━━ Material provided
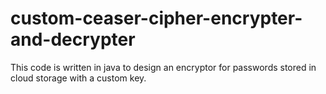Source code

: # custom-ceaser-cipher-encrypter-and-decrypter
This code is written in java to design an encryptor for passwords stored in cloud storage with a custom key.

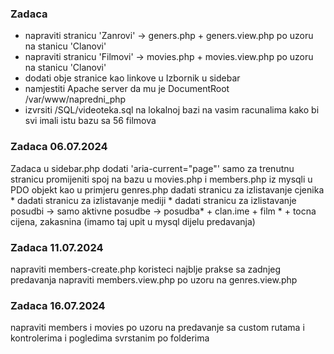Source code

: ### Zadaca

- napraviti stranicu 'Zanrovi' -> geners.php + geners.view.php po uzoru na stanicu 'Clanovi'
- napraviti stranicu 'Filmovi' -> movies.php + movies.view.php po uzoru na stanicu 'Clanovi'
- dodati obje stranice kao linkove u Izbornik u sidebar
- namjestiti Apache server da mu je DocumentRoot /var/www/napredni_php
- izvrsiti /SQL/videoteka.sql na lokalnoj bazi na vasim racunalima kako bi svi imali istu bazu sa 56 filmova


### Zadaca 06.07.2024

Zadaca
u sidebar.php dodati 'aria-current="page"' samo za trenutnu stranicu
promijeniti spoj na bazu u movies.php i members.php iz mysqli u PDO objekt kao u primjeru genres.php
dadati stranicu za izlistavanje cjenika *
dadati stranicu za izlistavanje mediji *
dadati stranicu za izlistavanje posudbi -> samo aktivne posudbe -> posudba* + clan.ime + film * + tocna cijena, zakasnina (imamo taj upit u mysql dijelu predavanja)


### Zadaca 11.07.2024

napraviti members-create.php koristeci najblje prakse sa zadnjeg predavanja
napraviti members.view.php po uzoru na genres.view.php

### Zadaca 16.07.2024
napraviti members i movies po uzoru na predavanje sa custom rutama i kontrolerima i pogledima svrstanim po folderima
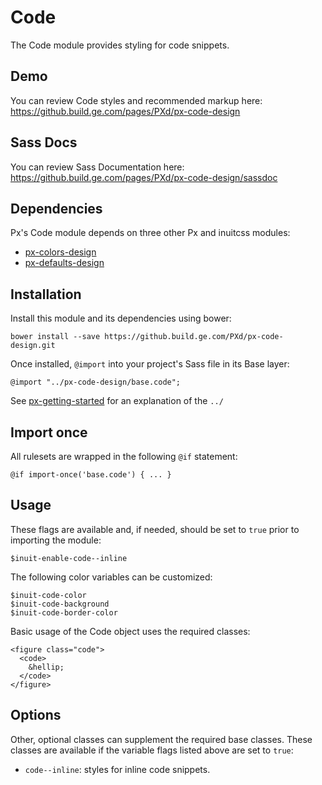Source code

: # Code

The Code module provides styling for code snippets.

## Demo

You can review Code styles and recommended markup here: https://github.build.ge.com/pages/PXd/px-code-design

## Sass Docs

You can review Sass Documentation here: https://github.build.ge.com/pages/PXd/px-code-design/sassdoc

## Dependencies

Px's Code module depends on three other Px and inuitcss modules:

* [px-colors-design](https://github.build.ge.com/PXd/px-colors-design)
* [px-defaults-design](https://github.build.ge.com/PXd/px-defaults-design)

## Installation

Install this module and its dependencies using bower:

    bower install --save https://github.build.ge.com/PXd/px-code-design.git

Once installed, `@import` into your project's Sass file in its Base layer:

    @import "../px-code-design/base.code";

See [px-getting-started](https://github.build.ge.com/PXd/px-getting-started#a-note-about-relative-import-paths) for an explanation of the `../`

## Import once

All rulesets are wrapped in the following `@if` statement:

    @if import-once('base.code') { ... }

## Usage

These flags are available and, if needed, should be set to `true` prior to importing the module:

    $inuit-enable-code--inline

The following color variables can be customized:

    $inuit-code-color
    $inuit-code-background
    $inuit-code-border-color

Basic usage of the Code object uses the required classes:

    <figure class="code">
      <code>
        &hellip;
      </code>
    </figure>

## Options

Other, optional classes can supplement the required base classes. These classes are available if the variable flags listed above are set to `true`:

* `code--inline`: styles for inline code snippets.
━━━━
**Assignment:** Could you write out every record exactly, leaving the pictures out?

**Exercise solution:**
Source code

: # custom-ceaser-cipher-encrypter-and-decrypter
This code is written in java to design an encryptor for passwords stored in cloud storage with a custom key.

Source code

: ### Zadaca

- napraviti stranicu 'Zanrovi' -> geners.php + geners.view.php po uzoru na stanicu 'Clanovi'
- napraviti stranicu 'Filmovi' -> movies.php + movies.view.php po uzoru na stanicu 'Clanovi'
- dodati obje stranice kao linkove u Izbornik u sidebar
- namjestiti Apache server da mu je DocumentRoot /var/www/napredni_php
- izvrsiti /SQL/videoteka.sql na lokalnoj bazi na vasim racunalima kako bi svi imali istu bazu sa 56 filmova


### Zadaca 06.07.2024

Zadaca
u sidebar.php dodati 'aria-current="page"' samo za trenutnu stranicu
promijeniti spoj na bazu u movies.php i members.php iz mysqli u PDO objekt kao u primjeru genres.php
dadati stranicu za izlistavanje cjenika *
dadati stranicu za izlistavanje mediji *
dadati stranicu za izlistavanje posudbi -> samo aktivne posudbe -> posudba* + clan.ime + film * + tocna cijena, zakasnina (imamo taj upit u mysql dijelu predavanja)


### Zadaca 11.07.2024

napraviti members-create.php koristeci najblje prakse sa zadnjeg predavanja
napraviti members.view.php po uzoru na genres.view.php

### Zadaca 16.07.2024
napraviti members i movies po uzoru na predavanje sa custom rutama i kontrolerima i pogledima svrstanim po folderima
Source code

: # Code

The Code module provides styling for code snippets.

## Demo

You can review Code styles and recommended markup here: https://github.build.ge.com/pages/PXd/px-code-design

## Sass Docs

You can review Sass Documentation here: https://github.build.ge.com/pages/PXd/px-code-design/sassdoc

## Dependencies

Px's Code module depends on three other Px and inuitcss modules:

* [px-colors-design](https://github.build.ge.com/PXd/px-colors-design)
* [px-defaults-design](https://github.build.ge.com/PXd/px-defaults-design)

## Installation

Install this module and its dependencies using bower:

    bower install --save https://github.build.ge.com/PXd/px-code-design.git

Once installed, `@import` into your project's Sass file in its Base layer:

    @import "../px-code-design/base.code";

See [px-getting-started](https://github.build.ge.com/PXd/px-getting-started#a-note-about-relative-import-paths) for an explanation of the `../`

## Import once

All rulesets are wrapped in the following `@if` statement:

    @if import-once('base.code') { ... }

## Usage

These flags are available and, if needed, should be set to `true` prior to importing the module:

    $inuit-enable-code--inline

The following color variables can be customized:

    $inuit-code-color
    $inuit-code-background
    $inuit-code-border-color

Basic usage of the Code object uses the required classes:

    <figure class="code">
      <code>
        &hellip;
      </code>
    </figure>

## Options

Other, optional classes can supplement the required base classes. These classes are available if the variable flags listed above are set to `true`:

* `code--inline`: styles for inline code snippets.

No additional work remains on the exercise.